Records to process
================================
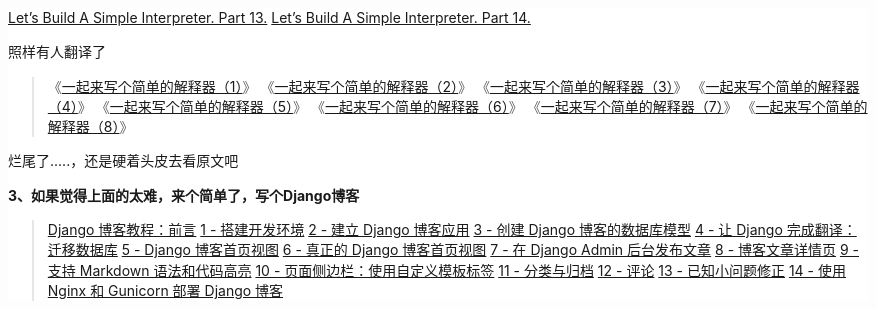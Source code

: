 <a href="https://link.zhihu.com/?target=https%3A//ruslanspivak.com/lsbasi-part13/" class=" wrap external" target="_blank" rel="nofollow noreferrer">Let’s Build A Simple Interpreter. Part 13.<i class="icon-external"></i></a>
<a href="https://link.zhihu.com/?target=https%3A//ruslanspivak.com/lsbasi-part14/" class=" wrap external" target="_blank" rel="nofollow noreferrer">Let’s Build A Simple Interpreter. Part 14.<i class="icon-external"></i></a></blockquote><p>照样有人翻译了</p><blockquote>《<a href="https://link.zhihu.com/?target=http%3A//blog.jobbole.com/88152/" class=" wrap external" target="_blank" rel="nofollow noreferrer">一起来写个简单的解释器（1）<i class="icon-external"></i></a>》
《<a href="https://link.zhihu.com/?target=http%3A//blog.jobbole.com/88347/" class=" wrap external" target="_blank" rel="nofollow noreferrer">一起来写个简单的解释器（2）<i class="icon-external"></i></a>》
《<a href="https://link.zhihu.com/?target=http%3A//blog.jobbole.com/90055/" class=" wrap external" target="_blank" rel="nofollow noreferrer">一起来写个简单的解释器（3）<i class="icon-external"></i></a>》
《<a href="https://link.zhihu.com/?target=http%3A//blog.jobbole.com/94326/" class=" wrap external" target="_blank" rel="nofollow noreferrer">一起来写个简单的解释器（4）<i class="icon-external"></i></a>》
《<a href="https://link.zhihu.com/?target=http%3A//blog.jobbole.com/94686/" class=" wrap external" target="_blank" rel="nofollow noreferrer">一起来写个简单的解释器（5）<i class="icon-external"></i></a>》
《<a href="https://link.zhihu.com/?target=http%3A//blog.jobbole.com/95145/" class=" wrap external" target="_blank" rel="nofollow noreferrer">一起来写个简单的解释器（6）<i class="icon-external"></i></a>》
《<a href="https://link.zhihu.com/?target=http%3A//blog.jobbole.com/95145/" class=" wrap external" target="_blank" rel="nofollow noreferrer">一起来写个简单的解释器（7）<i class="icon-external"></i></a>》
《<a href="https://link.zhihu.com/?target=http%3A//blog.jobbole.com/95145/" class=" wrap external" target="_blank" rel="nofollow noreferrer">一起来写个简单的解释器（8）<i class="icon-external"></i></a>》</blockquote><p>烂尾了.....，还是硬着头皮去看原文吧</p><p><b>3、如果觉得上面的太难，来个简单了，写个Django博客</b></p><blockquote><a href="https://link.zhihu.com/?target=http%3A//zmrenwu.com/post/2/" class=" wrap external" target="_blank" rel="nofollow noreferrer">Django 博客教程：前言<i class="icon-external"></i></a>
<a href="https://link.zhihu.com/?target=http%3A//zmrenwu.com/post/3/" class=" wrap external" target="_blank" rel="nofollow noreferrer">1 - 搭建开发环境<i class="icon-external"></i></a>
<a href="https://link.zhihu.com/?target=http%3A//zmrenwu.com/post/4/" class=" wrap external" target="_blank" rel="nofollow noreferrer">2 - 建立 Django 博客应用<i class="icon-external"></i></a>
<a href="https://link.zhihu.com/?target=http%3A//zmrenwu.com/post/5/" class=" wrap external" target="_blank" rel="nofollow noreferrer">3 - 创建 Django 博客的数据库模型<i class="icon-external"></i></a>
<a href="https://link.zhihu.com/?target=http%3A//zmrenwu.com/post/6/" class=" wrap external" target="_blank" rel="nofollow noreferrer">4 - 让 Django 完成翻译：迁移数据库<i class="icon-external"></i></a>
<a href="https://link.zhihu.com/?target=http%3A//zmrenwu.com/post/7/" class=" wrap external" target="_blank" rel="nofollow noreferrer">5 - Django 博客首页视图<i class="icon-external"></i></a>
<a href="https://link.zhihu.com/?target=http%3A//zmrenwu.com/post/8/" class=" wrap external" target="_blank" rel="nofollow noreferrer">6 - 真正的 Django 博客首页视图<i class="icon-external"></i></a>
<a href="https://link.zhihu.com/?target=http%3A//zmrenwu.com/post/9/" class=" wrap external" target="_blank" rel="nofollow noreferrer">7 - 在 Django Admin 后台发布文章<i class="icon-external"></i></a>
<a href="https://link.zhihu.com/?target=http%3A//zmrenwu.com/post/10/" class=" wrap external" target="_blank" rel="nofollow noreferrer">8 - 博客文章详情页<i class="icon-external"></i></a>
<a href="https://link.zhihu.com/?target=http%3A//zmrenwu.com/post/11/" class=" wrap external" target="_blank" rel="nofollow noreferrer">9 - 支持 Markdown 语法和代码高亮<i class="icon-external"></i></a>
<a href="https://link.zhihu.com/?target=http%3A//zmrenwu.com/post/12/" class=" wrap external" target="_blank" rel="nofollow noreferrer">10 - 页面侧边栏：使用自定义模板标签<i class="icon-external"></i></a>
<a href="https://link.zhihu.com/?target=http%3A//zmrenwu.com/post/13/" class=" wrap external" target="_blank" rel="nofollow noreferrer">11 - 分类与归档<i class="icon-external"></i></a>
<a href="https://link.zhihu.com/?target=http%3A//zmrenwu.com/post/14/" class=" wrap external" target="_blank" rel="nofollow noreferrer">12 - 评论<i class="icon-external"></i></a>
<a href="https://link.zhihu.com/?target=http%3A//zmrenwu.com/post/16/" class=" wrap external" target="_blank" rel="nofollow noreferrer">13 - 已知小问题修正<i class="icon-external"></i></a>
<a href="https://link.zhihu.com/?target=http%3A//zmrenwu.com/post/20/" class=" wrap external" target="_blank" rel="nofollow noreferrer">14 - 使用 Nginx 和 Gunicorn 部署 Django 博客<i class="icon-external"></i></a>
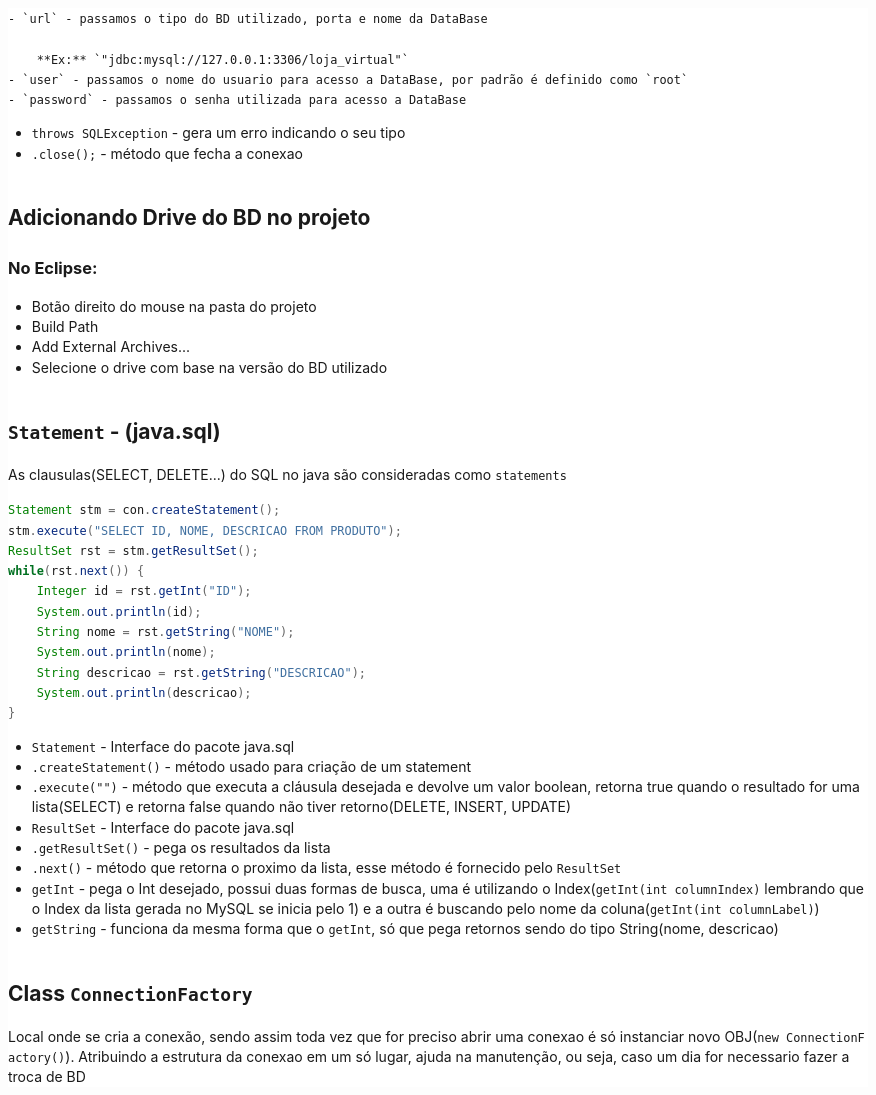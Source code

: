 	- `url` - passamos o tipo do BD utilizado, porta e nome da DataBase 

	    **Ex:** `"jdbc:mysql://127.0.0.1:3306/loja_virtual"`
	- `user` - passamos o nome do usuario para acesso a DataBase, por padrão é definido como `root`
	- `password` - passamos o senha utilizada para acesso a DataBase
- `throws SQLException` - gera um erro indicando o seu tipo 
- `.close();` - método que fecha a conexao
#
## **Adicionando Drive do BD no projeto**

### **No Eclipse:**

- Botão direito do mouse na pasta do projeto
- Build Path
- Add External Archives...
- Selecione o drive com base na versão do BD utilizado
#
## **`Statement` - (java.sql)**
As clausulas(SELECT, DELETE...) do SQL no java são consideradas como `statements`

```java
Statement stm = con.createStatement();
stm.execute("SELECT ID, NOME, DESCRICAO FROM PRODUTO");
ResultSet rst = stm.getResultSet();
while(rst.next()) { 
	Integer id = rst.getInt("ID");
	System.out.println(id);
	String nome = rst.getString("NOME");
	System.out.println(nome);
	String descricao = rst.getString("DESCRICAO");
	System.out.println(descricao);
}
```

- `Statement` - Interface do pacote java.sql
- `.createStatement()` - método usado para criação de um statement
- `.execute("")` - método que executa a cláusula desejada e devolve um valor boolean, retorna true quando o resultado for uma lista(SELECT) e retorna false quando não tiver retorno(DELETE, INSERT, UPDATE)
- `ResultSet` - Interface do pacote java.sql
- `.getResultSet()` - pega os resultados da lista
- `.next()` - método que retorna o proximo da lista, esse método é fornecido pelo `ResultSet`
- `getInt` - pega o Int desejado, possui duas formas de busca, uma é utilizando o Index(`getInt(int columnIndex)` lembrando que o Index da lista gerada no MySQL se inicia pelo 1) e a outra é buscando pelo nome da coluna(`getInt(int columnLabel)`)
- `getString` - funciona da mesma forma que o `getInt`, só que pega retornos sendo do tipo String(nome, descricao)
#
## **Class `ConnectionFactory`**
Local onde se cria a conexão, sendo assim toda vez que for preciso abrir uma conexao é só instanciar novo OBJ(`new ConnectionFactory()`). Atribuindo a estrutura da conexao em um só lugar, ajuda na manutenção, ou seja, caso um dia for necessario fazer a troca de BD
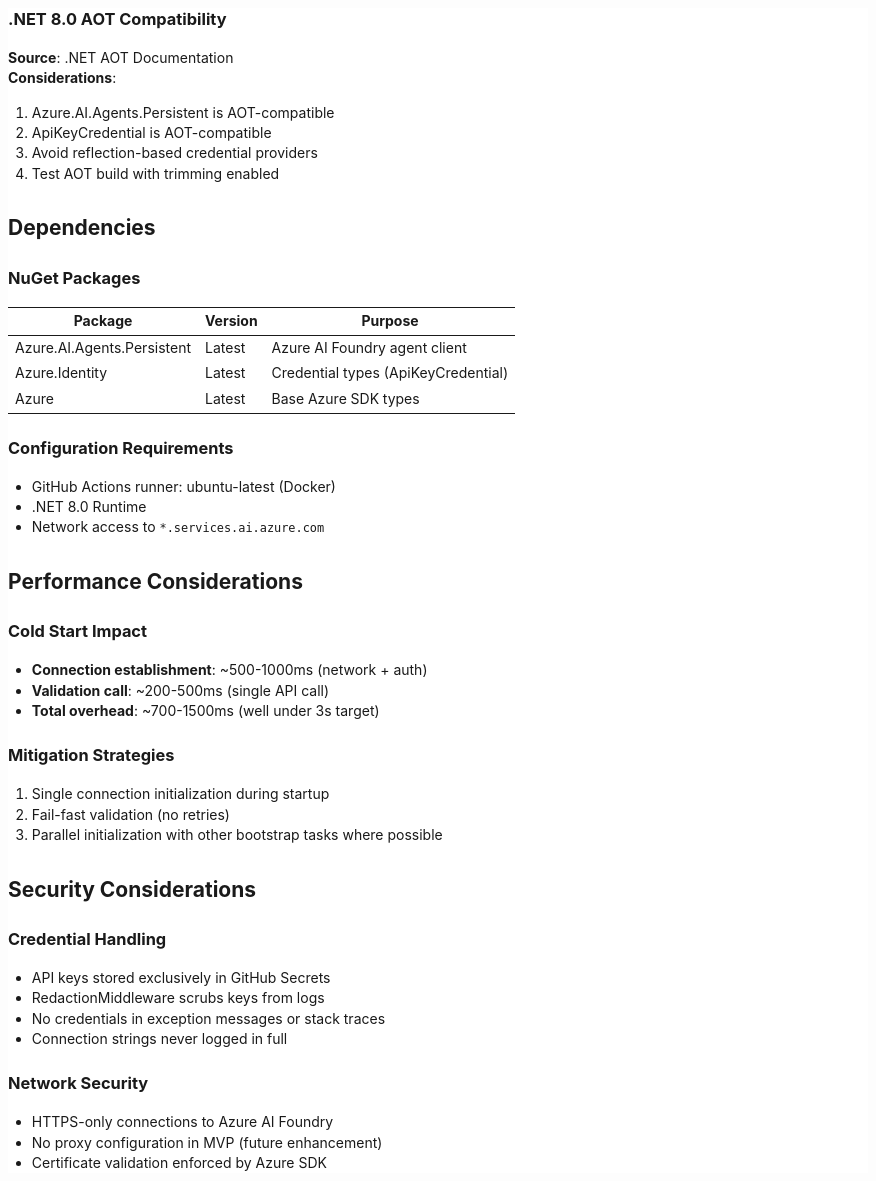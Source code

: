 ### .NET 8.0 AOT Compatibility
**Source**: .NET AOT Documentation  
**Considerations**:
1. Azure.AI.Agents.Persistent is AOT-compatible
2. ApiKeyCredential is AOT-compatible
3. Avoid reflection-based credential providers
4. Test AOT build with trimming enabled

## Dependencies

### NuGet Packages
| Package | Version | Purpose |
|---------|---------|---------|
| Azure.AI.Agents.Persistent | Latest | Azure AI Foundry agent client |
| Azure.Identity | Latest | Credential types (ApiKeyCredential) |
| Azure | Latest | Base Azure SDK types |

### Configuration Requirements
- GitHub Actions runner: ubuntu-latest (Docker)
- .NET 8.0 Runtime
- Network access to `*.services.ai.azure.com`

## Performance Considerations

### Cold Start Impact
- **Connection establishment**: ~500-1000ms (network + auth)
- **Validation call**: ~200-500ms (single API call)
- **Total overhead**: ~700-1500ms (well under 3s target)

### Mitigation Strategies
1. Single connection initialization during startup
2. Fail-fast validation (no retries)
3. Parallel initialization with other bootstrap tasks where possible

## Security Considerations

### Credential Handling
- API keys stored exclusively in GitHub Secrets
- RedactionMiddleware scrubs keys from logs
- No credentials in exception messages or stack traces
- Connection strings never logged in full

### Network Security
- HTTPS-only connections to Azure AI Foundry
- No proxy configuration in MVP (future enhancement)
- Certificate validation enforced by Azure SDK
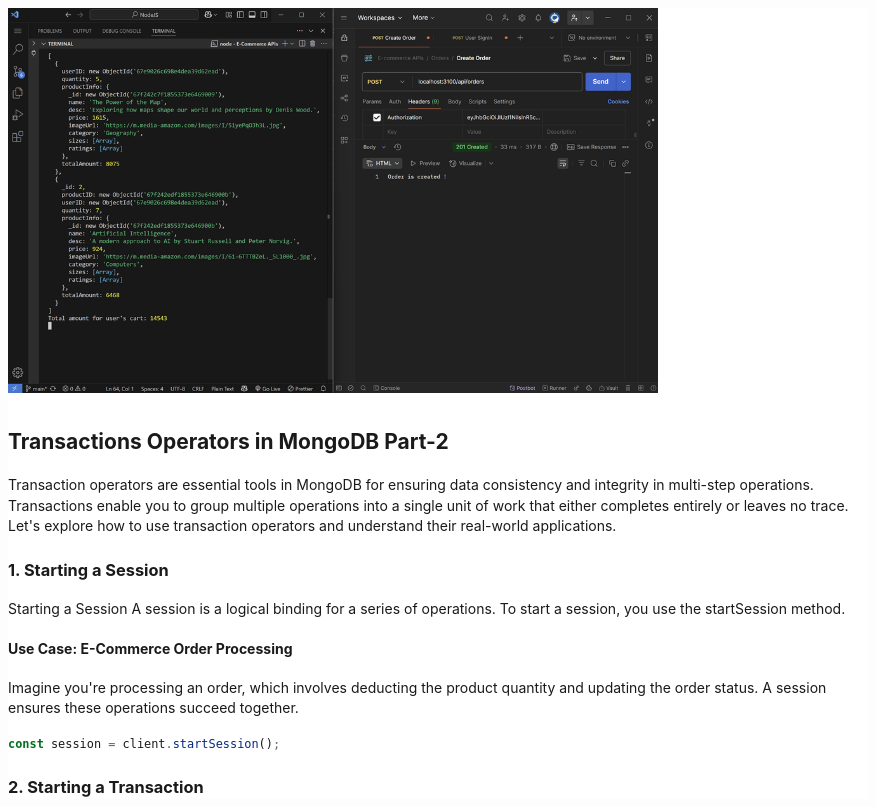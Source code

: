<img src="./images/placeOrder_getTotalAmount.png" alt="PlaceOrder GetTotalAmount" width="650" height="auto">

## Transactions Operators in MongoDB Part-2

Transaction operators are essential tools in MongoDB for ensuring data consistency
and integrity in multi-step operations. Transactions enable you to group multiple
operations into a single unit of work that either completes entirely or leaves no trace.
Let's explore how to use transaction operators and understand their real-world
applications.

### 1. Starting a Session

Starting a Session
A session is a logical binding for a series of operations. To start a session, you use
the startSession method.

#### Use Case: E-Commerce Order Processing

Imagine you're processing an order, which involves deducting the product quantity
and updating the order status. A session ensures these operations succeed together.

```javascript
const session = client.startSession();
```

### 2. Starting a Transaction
================================
What this task involves
Go through the records and show every line with the string "Starting" in it.

Solution
### 1. Starting a Session
Starting a Session
### 2. Starting a Transaction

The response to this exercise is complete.